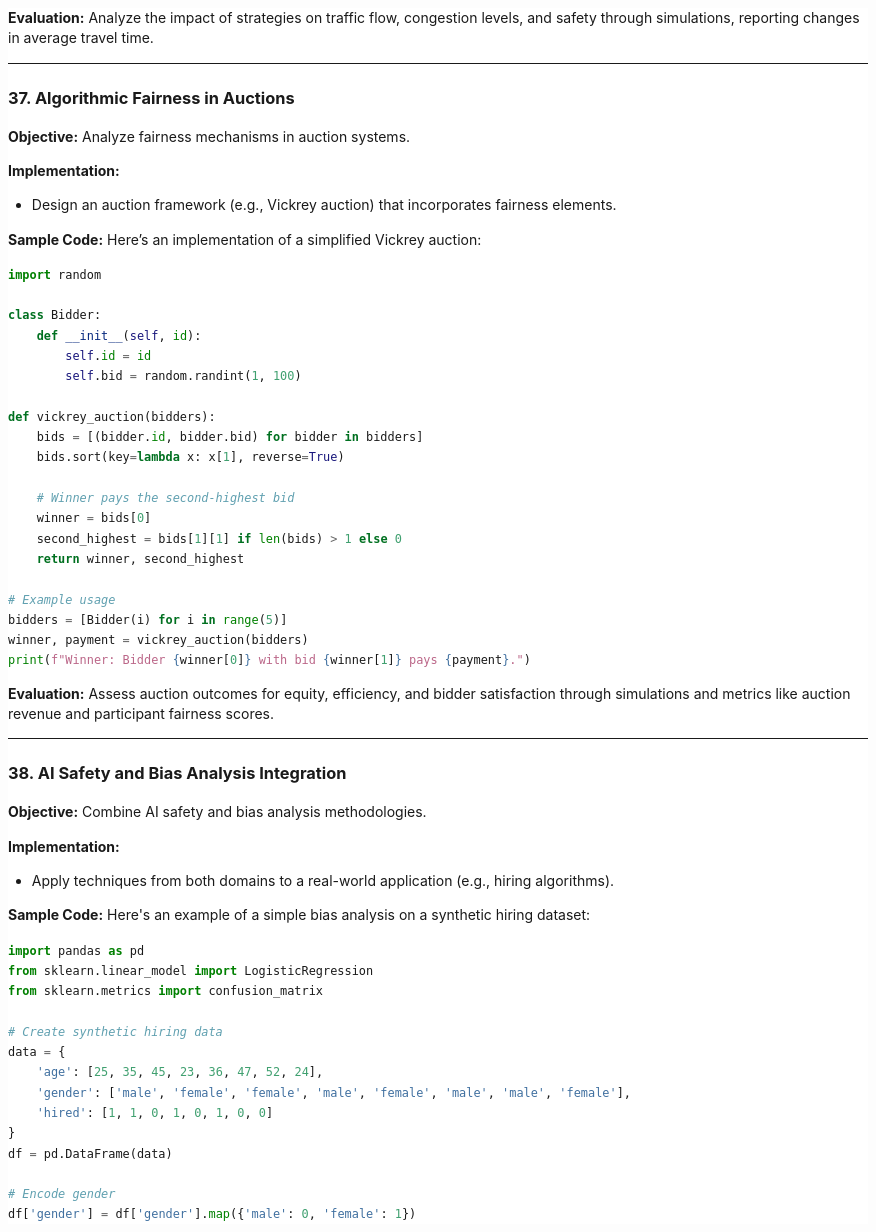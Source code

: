 **Evaluation:** Analyze the impact of strategies on traffic flow, congestion levels, and safety through simulations, reporting changes in average travel time.

---

### 37. **Algorithmic Fairness in Auctions**
**Objective:** Analyze fairness mechanisms in auction systems.

**Implementation:**
- Design an auction framework (e.g., Vickrey auction) that incorporates fairness elements.

**Sample Code:**
Here’s an implementation of a simplified Vickrey auction:

```python
import random

class Bidder:
    def __init__(self, id):
        self.id = id
        self.bid = random.randint(1, 100)

def vickrey_auction(bidders):
    bids = [(bidder.id, bidder.bid) for bidder in bidders]
    bids.sort(key=lambda x: x[1], reverse=True)
    
    # Winner pays the second-highest bid
    winner = bids[0]
    second_highest = bids[1][1] if len(bids) > 1 else 0
    return winner, second_highest

# Example usage
bidders = [Bidder(i) for i in range(5)]
winner, payment = vickrey_auction(bidders)
print(f"Winner: Bidder {winner[0]} with bid {winner[1]} pays {payment}.")
```

**Evaluation:** Assess auction outcomes for equity, efficiency, and bidder satisfaction through simulations and metrics like auction revenue and participant fairness scores.

---

### 38. **AI Safety and Bias Analysis Integration**
**Objective:** Combine AI safety and bias analysis methodologies.

**Implementation:**
- Apply techniques from both domains to a real-world application (e.g., hiring algorithms).

**Sample Code:**
Here's an example of a simple bias analysis on a synthetic hiring dataset:

```python
import pandas as pd
from sklearn.linear_model import LogisticRegression
from sklearn.metrics import confusion_matrix

# Create synthetic hiring data
data = {
    'age': [25, 35, 45, 23, 36, 47, 52, 24],
    'gender': ['male', 'female', 'female', 'male', 'female', 'male', 'male', 'female'],
    'hired': [1, 1, 0, 1, 0, 1, 0, 0]
}
df = pd.DataFrame(data)

# Encode gender
df['gender'] = df['gender'].map({'male': 0, 'female': 1})

```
━━━━━━━━━━━━━━━━━━━━
▶ **Your objective**
Starting with the line that contains "Here's an example", restate every line through the end of the records above, exactly and with no other lines.

▶ **Output of the exercise**
Here's an example of a simple bias analysis on a synthetic hiring dataset:

```python
import pandas as pd
from sklearn.linear_model import LogisticRegression
from sklearn.metrics import confusion_matrix

# Create synthetic hiring data
data = {
    'age': [25, 35, 45, 23, 36, 47, 52, 24],
    'gender': ['male', 'female', 'female', 'male', 'female', 'male', 'male', 'female'],
    'hired': [1, 1, 0, 1, 0, 1, 0, 0]
}
df = pd.DataFrame(data)

# Encode gender
df['gender'] = df['gender'].map({'male': 0, 'female': 1})

```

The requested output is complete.